Botanical Name: Piper methysticum, Piperaceae
Common names: Kava, Ava, Awa, Yaqona, Grog
Plant description: Kava is described as a robust, mostly succulent, perennial, dioecious shrub, with erect knotted stems and many branches, attaining a height of up to 3 m. The yellowish to pale green leaves are alternate, cordate, with a wavy, entire margin, and an abrupt, acute point, and can be up to 28 cm long.. The petiole is about 2-3 cm long, dilated at the base, and supplied with linear, erect stipules. The leaf veins are prominent, and number between 12 and 13, diverging from the base of the leaf-blade. The flowers are small, without petals, and are arranged on slender spikes. Kava plants bearing male flowers are axillary and solitary, whereas in female specimens the spikes are numerous and larger. From the rootstalk, which is sometimes incorrectly referred as a rhizome, arise a fringe of lateral roots up to 3 m in length. The color of the rootstalk varies from white to dark yellow, depending upon the amount of kava lactones, which impart a yellowish color. According to Singh and Blumenthal, the Polynesian people recognize many different varieties, classified primarily according to morphology, such as the intensity of leaf color, and the color and shape of the stem (1997, 40).
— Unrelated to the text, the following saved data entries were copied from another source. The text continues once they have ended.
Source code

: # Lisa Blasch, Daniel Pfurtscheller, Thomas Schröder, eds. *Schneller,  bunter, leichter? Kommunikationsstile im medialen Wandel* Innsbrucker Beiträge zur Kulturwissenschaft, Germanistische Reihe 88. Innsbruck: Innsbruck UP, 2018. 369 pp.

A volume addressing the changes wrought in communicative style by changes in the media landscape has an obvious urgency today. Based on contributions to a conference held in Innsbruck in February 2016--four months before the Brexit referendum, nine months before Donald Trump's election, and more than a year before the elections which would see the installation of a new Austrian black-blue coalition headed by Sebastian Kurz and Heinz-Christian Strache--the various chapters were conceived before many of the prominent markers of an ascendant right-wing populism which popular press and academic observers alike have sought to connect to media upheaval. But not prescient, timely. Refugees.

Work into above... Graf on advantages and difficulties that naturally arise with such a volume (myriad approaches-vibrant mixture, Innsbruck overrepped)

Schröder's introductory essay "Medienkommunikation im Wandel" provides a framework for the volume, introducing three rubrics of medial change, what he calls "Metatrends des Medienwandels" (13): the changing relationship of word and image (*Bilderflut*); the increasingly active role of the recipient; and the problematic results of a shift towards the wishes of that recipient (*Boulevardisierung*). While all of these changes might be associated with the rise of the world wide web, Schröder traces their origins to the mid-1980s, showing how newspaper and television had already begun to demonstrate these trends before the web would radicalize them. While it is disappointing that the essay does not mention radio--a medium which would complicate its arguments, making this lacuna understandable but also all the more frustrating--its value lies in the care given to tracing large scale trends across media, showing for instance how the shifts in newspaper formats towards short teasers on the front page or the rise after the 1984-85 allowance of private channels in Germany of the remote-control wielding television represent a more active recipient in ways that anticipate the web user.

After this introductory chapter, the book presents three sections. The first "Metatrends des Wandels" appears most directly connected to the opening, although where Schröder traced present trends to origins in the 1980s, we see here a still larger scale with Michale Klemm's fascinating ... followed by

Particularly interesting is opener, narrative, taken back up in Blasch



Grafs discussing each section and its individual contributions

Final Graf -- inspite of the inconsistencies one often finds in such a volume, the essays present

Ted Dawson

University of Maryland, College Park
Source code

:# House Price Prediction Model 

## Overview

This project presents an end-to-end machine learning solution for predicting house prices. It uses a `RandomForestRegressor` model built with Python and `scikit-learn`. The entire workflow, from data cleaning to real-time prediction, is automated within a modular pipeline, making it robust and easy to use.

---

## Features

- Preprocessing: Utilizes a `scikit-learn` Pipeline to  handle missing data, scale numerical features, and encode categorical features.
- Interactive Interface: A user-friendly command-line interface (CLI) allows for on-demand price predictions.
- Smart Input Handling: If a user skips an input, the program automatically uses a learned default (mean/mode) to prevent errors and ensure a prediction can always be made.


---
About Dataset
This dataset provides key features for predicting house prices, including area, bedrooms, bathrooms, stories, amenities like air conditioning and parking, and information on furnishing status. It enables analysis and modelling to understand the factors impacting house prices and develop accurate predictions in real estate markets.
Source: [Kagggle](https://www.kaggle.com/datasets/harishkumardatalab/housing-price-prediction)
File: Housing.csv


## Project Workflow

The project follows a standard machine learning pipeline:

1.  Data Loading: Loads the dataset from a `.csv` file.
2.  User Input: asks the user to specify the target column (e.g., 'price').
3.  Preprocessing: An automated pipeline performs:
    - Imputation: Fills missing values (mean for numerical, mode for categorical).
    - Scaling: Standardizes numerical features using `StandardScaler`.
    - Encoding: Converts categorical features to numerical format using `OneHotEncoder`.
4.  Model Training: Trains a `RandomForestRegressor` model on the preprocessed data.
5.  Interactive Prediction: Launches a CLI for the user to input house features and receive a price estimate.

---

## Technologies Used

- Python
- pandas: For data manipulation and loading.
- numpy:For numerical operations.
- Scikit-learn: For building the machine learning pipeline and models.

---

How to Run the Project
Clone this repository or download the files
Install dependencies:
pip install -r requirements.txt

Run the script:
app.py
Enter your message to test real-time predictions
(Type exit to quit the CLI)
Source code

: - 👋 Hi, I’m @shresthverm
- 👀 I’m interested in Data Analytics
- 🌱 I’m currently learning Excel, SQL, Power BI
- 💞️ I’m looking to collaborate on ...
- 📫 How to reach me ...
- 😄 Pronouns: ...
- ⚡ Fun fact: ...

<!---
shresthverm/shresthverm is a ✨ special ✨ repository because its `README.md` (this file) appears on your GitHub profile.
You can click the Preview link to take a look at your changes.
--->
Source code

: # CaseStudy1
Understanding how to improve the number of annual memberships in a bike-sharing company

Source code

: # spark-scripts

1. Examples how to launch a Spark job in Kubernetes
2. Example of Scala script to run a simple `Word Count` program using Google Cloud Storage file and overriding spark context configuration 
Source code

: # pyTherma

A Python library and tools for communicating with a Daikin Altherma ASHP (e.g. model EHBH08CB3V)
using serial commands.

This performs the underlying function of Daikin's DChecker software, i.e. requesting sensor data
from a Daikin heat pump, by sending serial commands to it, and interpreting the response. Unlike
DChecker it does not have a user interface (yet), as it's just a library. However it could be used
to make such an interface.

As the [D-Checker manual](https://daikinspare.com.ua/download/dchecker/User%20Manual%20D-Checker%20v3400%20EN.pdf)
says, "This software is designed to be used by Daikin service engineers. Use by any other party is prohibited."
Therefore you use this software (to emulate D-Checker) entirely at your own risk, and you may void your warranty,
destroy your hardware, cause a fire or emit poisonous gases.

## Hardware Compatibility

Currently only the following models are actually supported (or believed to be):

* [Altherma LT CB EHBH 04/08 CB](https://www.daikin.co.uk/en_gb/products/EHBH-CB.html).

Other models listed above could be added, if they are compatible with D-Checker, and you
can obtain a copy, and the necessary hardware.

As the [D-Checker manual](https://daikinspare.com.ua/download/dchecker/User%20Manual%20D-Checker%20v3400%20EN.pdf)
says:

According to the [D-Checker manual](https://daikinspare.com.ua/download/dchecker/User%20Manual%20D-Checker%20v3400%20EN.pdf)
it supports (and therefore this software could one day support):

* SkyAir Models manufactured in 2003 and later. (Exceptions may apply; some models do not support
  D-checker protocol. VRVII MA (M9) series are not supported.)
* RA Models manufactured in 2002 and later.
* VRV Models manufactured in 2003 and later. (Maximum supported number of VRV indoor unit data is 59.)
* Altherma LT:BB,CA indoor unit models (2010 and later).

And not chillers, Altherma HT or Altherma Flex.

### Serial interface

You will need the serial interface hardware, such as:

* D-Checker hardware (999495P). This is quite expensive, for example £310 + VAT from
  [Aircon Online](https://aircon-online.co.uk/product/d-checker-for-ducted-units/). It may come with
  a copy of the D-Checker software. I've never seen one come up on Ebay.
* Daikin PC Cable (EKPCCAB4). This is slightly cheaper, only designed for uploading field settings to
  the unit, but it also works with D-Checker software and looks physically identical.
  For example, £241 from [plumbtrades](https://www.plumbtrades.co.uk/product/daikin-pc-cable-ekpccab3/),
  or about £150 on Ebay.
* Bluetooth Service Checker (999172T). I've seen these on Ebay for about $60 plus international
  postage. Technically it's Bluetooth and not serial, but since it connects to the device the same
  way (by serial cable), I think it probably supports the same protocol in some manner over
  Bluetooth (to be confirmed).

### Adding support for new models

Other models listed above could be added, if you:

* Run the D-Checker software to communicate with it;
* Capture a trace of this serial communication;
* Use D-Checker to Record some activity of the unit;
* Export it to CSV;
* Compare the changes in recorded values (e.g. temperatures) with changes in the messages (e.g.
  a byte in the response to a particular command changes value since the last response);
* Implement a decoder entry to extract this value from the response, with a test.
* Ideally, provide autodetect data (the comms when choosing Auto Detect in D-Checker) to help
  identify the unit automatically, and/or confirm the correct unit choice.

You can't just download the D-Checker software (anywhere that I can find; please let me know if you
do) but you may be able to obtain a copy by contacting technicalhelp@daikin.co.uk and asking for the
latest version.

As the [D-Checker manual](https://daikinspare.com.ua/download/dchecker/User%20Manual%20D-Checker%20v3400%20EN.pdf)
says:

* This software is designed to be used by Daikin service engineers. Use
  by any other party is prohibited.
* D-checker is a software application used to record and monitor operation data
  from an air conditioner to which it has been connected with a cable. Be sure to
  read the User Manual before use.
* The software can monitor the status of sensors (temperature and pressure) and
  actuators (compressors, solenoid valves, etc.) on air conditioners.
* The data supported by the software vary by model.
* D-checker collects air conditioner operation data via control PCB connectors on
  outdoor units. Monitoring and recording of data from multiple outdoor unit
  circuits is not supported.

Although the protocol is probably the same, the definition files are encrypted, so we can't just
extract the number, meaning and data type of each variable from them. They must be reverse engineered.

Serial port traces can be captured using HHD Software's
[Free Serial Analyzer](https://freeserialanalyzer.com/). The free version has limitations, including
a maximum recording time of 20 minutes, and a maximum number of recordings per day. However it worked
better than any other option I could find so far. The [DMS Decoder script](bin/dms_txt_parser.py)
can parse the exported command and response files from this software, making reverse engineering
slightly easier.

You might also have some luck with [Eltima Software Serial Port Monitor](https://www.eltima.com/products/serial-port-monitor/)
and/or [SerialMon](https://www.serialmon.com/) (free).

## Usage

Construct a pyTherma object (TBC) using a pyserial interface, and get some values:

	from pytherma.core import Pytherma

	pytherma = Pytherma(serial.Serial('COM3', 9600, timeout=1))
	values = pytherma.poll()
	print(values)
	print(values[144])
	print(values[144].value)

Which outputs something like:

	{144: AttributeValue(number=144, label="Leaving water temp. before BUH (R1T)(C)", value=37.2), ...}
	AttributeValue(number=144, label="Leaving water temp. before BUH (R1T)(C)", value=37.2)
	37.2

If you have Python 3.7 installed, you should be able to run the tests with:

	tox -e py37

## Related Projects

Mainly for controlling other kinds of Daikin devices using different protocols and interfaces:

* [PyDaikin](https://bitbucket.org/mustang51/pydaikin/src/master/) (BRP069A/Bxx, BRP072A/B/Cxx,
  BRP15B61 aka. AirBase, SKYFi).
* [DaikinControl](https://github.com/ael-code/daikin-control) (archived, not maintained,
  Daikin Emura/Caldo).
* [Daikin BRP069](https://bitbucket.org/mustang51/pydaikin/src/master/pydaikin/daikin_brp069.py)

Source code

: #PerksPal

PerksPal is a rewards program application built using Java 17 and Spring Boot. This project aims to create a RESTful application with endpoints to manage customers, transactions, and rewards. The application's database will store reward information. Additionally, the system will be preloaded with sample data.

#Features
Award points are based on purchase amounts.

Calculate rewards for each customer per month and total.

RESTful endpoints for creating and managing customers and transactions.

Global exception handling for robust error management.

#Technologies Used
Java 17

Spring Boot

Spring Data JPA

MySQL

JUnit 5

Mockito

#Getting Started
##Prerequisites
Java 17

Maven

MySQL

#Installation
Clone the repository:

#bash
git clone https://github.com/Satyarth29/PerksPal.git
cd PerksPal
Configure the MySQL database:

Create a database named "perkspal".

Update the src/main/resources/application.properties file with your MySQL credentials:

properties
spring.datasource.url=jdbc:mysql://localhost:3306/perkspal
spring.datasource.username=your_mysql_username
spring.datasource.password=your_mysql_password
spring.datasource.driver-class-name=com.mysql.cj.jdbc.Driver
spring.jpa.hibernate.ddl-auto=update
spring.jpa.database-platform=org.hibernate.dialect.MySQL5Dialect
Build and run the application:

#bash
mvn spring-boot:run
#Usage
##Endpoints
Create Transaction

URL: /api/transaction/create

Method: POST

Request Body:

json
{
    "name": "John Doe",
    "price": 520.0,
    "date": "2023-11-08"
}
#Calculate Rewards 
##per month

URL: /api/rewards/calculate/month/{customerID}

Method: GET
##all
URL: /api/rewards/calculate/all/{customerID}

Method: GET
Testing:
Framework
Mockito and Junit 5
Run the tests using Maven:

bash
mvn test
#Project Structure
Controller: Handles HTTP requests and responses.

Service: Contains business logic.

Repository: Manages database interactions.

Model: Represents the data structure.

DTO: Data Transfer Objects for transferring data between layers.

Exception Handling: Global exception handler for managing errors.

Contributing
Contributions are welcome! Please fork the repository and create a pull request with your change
Habitat, ecology and distribution: Kava is thought to have originated in Indonesia and Papua New Guinea, and in other areas of South East Asia, from where it was brought by early explorers by canoe to the various islands of Polynesia, including the Solomon Islands, Fiji, Tonga, Tahiti and Hawaii. Wild specimens are said to thrive in stony ground at elevations of between 150 and 300 m, but Kava has since been cultivated. Mills and Bone state that P. methysticum is a cultigen derived from P. wichmannii (2000, 457). The name "Kavakava" is a Maori name that refers to a related species (P. excelsum) that was used in religious ceremonies but was not consumed as a ceremonial or recreational beverage (Singh and Blumenthal 1997, 37).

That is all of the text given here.